Hailing from a military background and aware of the disastrous consequences of military force during the past eighty years, Emperor Taizu realized the need for a powerful civil government. Following his lead, the Song emperors deliberately strengthened the civil principle (wen) over the military principle (wu). They negotiated bilateral agreements and peace treaties in response to the military challenges of the alien Liao, Xi Xia, and Jin regimes on their borders. To strengthen civil society, the Song emperors imposed economic, tax, and monetary reforms. Song scholars were encouraged to investigate nature, conduct experiments, and invent new technologies in agriculture, textile and ceramic production, iron refining, ship building, armaments manufacture, and many other fields. Merchants who carried those innovations to market were able to commercialize the remotest corners of the empire.

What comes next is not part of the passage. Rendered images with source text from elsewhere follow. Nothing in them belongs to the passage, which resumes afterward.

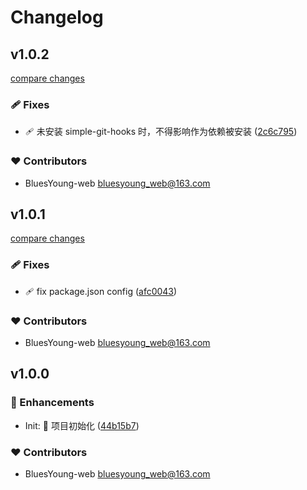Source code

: # Changelog


## v1.0.2

[compare changes](https://github.com/BluesYoung-web/app-luancher/compare/v1.0.1...v1.0.2)

### 🩹 Fixes

- 🩹 未安装 simple-git-hooks 时，不得影响作为依赖被安装 ([2c6c795](https://github.com/BluesYoung-web/app-luancher/commit/2c6c795))

### ❤️ Contributors

- BluesYoung-web <bluesyoung_web@163.com>

## v1.0.1

[compare changes](https://github.com/BluesYoung-web/app-luancher/compare/v1.0.0...v1.0.1)

### 🩹 Fixes

- 🩹 fix package.json config ([afc0043](https://github.com/BluesYoung-web/app-luancher/commit/afc0043))

### ❤️ Contributors

- BluesYoung-web <bluesyoung_web@163.com>

## v1.0.0


### 🚀 Enhancements

- Init: 🎉  项目初始化 ([44b15b7](https://github.com/BluesYoung-web/app-luancher/commit/44b15b7))

### ❤️ Contributors

- BluesYoung-web <bluesyoung_web@163.com>

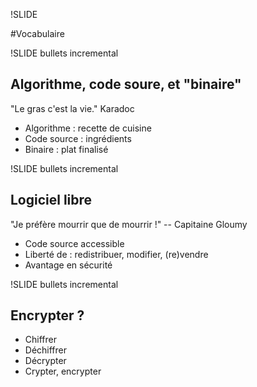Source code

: !SLIDE 

#Vocabulaire

!SLIDE bullets incremental

## Algorithme, code soure, et "binaire"

"Le gras c'est la vie." Karadoc

* Algorithme  : recette de cuisine
* Code source : ingrédients
* Binaire     : plat finalisé

!SLIDE bullets incremental

## Logiciel libre

"Je préfère mourrir que de mourrir !" -- Capitaine Gloumy

* Code source accessible
* Liberté de : redistribuer, modifier, (re)vendre
* Avantage en sécurité

!SLIDE bullets incremental

## Encrypter ?

* Chiffrer
* Déchiffrer
* Décrypter
* Crypter, encrypter


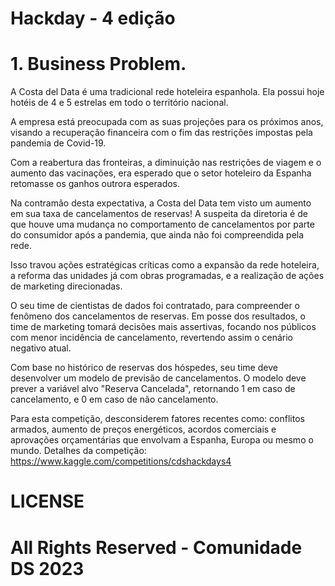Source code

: # Hackday - 4 edição

# 1. Business Problem.
A Costa del Data é uma tradicional rede hoteleira espanhola. Ela possui hoje hotéis de 4 e 5 estrelas em todo o território nacional.

A empresa está preocupada com as suas projeções para os próximos anos, visando a recuperação financeira com o fim das restrições impostas pela pandemia de Covid-19.

Com a reabertura das fronteiras, a diminuição nas restrições de viagem e o aumento das vacinações, era esperado que o setor hoteleiro da Espanha retomasse os ganhos outrora esperados.

Na contramão desta expectativa, a Costa del Data tem visto um aumento em sua taxa de cancelamentos de reservas! A suspeita da diretoria é de que houve uma mudança no comportamento de cancelamentos por parte do consumidor após a pandemia, que ainda não foi compreendida pela rede.

Isso travou ações estratégicas críticas como a expansão da rede hoteleira, a reforma das unidades já com obras programadas, e a realização de ações de marketing direcionadas.

O seu time de cientistas de dados foi contratado, para compreender o fenômeno dos cancelamentos de reservas. Em posse dos resultados, o time de marketing tomará decisões mais assertivas, focando nos públicos com menor incidência de cancelamento, revertendo assim o cenário negativo atual.

Com base no histórico de reservas dos hóspedes, seu time deve desenvolver um modelo de previsão de cancelamentos. O modelo deve prever a variável alvo "Reserva Cancelada", retornando 1 em caso de cancelamento, e 0 em caso de não cancelamento.

Para esta competição, desconsiderem fatores recentes como: conflitos armados, aumento de preços energéticos, acordos comerciais e aprovações orçamentárias que envolvam a Espanha, Europa ou mesmo o mundo.
Detalhes da competição: https://www.kaggle.com/competitions/cdshackdays4

# LICENSE

# All Rights Reserved - Comunidade DS 2023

In architecture and urban planning, more open designs for cities in the Northern and Southern Song led to a twenty-four-hour lifestyle, and this in turn spurred the growth of local markets and national commerce. Innovative forms of entertainment appeared on the stage, and a new sophistication in the pictorial arts emerged. Philosophers throughout the realm widened their intellectual views to include concepts of rationality and broadened their categories for systemizing ideas and achievements. In the field of law, Confucian precepts led to a reduction in capital punishment. In almost all of these areas the Song outshone Chinas earlier model dynasty, the Tang.

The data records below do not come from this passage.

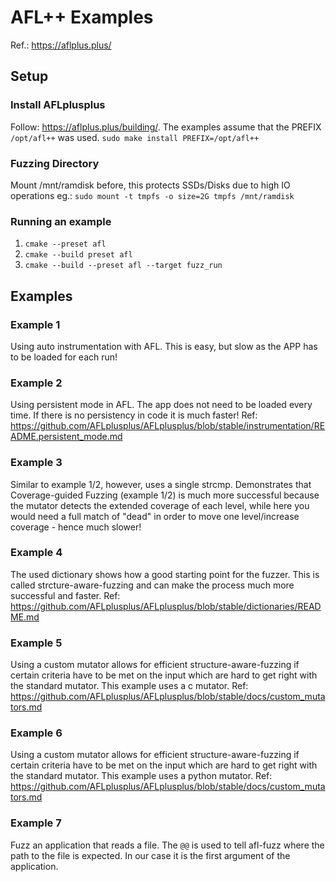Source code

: # AFL++ Examples
Ref.: https://aflplus.plus/

## Setup
### Install AFLplusplus 
Follow: https://aflplus.plus/building/.
The examples assume that the PREFIX `/opt/afl++` was used.
`sudo make install PREFIX=/opt/afl++`

### Fuzzing Directory
Mount /mnt/ramdisk before, this protects SSDs/Disks due to high IO operations
eg.: `sudo mount -t tmpfs -o size=2G tmpfs /mnt/ramdisk`

### Running an example
1. `cmake --preset afl`
2. `cmake --build preset afl`
3. `cmake --build --preset afl --target fuzz_run`

## Examples
### Example 1
Using auto instrumentation with AFL.
This is easy, but slow as the APP has to be loaded for each run!

### Example 2
Using persistent mode in AFL.
The app does not need to be loaded every time. If there is no persistency in code it is much faster!
Ref: https://github.com/AFLplusplus/AFLplusplus/blob/stable/instrumentation/README.persistent_mode.md

### Example 3
Similar to example 1/2, however, uses a single strcmp.
Demonstrates that Coverage-guided Fuzzing (example 1/2) is much more successful because
the mutator detects the extended coverage of each level, while here you would need
a full match of "dead" in order to move one level/increase coverage - hence much slower!

### Example 4
The used dictionary shows how a good starting point for the fuzzer. This is called
strcture-aware-fuzzing and can make the process much more successful and faster.
Ref: https://github.com/AFLplusplus/AFLplusplus/blob/stable/dictionaries/README.md

### Example 5
Using a custom mutator allows for efficient structure-aware-fuzzing if certain criteria 
have to be met on the input which are hard to get right with the standard mutator.
This example uses a c mutator.
Ref: https://github.com/AFLplusplus/AFLplusplus/blob/stable/docs/custom_mutators.md

### Example 6
Using a custom mutator allows for efficient structure-aware-fuzzing if certain criteria 
have to be met on the input which are hard to get right with the standard mutator.
This example uses a python mutator.
Ref: https://github.com/AFLplusplus/AFLplusplus/blob/stable/docs/custom_mutators.md

### Example 7
Fuzz an application that reads a file. The `@@` is used to tell afl-fuzz where the
path to the file is expected. In our case it is the first argument of the application.
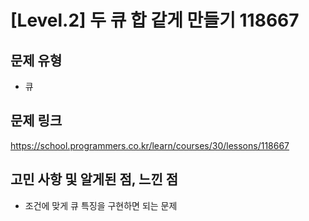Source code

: # [Level.2] 두 큐 합 같게 만들기 118667

## 문제 유형
- 큐

## 문제 링크
https://school.programmers.co.kr/learn/courses/30/lessons/118667

## 고민 사항 및 알게된 점, 느낀 점
- 조건에 맞게 큐 특징을 구현하면 되는 문제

This new order was sustained by the rise of a class of elite civil servants who were chosen on the basis of a nationwide examination in the Confucian classics. Getting a classical education became the key to a career of influence, privilege, wealth, power, and sometimes fame. New officials were recruited from the children of the scholar-official elite, the landowning gentry, and wealthy mercantile families. Instead of handwritten scrolls, printed and bound books produced by a booming publishing industry helped families from modest backgrounds secure the education they desired for their children in private and state-run schools. Zhao Ruyu declared in 1194, when he held the position of chief examiner: A scholar should congratulate himself that he has been born in such a time. In this heady atmosphere, the political, moral, and behavioral ideology of Confucianism came to regulate not just the public behavior but the private lives of the upper class. Passing the civil service examination would become the aspiration of tens of thousands of ambitious educated men in every dynasty until the abolition of the exam system in 1905.

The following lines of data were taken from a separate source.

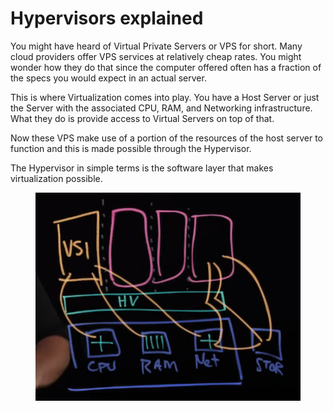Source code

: # Hypervisors explained

You might have heard of Virtual Private Servers or VPS for short. Many cloud providers offer VPS services at relatively cheap rates. You might wonder how they do that since the computer offered often has a fraction of the specs you would expect in an actual server.

This is where Virtualization comes into play. You have a Host Server or just the Server with the associated CPU, RAM, and Networking infrastructure. What they do is provide access to Virtual Servers on top of that.

Now these VPS make use of a portion of the resources of the host server to function and this is made possible through the Hypervisor.

The Hypervisor in simple terms is the software layer that makes virtualization possible.

<figure><img src="../.gitbook/assets/image (5).png" alt=""><figcaption></figcaption></figure>
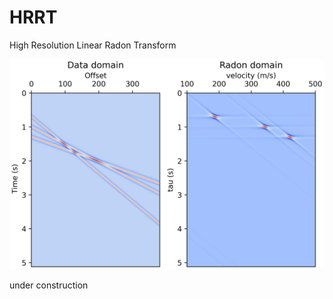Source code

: # HRRT
High Resolution Linear Radon Transform

![alt text](https://github.com/resfahani/HRRT/blob/master/Fig.png)


under construction <br />
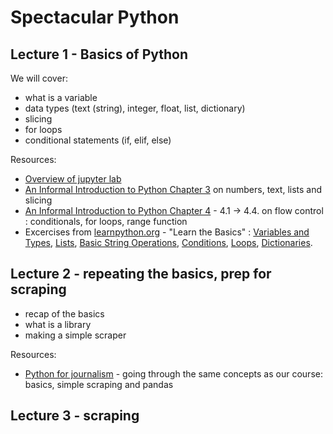 # Spectacular Python
## Lecture 1 - Basics of Python
We will cover:
- what is a variable
- data types (text (string), integer, float, list, dictionary)
- slicing
- for loops
- conditional statements (if, elif, else)

Resources:
- [Overview of jupyter lab](https://youtu.be/5pf0_bpNbkw?si=W0N8-QVy8uvtx4L4&t=565)
- [An Informal Introduction to Python Chapter 3](https://docs.python.org/3/tutorial/introduction.html) on numbers, text, lists and slicing
- [An Informal Introduction to Python Chapter 4](https://docs.python.org/3/tutorial/controlflow.html) - 4.1 -> 4.4. on flow control : conditionals, for loops, range function
- Excercises from [learnpython.org](https://www.learnpython.org/) - "Learn the Basics" : [Variables and Types](https://www.learnpython.org/en/Variables_and_Types), [Lists](https://www.learnpython.org/en/Lists), [Basic String Operations](https://www.learnpython.org/en/Basic_String_Operations), [Conditions](https://www.learnpython.org/en/Conditions), [Loops](https://www.learnpython.org/en/Loops), [Dictionaries](https://www.learnpython.org/en/Dictionaries).

## Lecture 2 - repeating the basics, prep for scraping

- recap of the basics
- what is a library
- making a simple scraper

Resources:
- [Python for journalism](https://datajournalism.com/watch/python-for-journalists/) - going through the same concepts as our course: basics, simple scraping and pandas

## Lecture 3 - scraping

Despite this new ladder to social status and comfort, most Song Chinese would never belong to the official class. The Song was a multilayered society, consisting at the bottom of the deprived and underprivileged who struggled for survival and at the top of a tiny class who lived in unimaginable luxury, in households numbering more than one hundred family members, relatives, and servants. In between were low-ranking officials, merchants, and farmers who tilled their own land. Living conditions for agricultural workers were better than in previous dynasties, but the majority still devoted their energies to solving the simple but critical problems of everyday life: how to obtain enough food for themselves and their families while avoiding oppression, exploitation, and misfortune. The taxes paid in cash, kind, and labor service by the anonymous and voiceless mass of self-managing farmers near the bottom of the social pyramid underwrote the economic prosperity and domestic security of more prosperous classes above them and made the new urban lifestyle possible.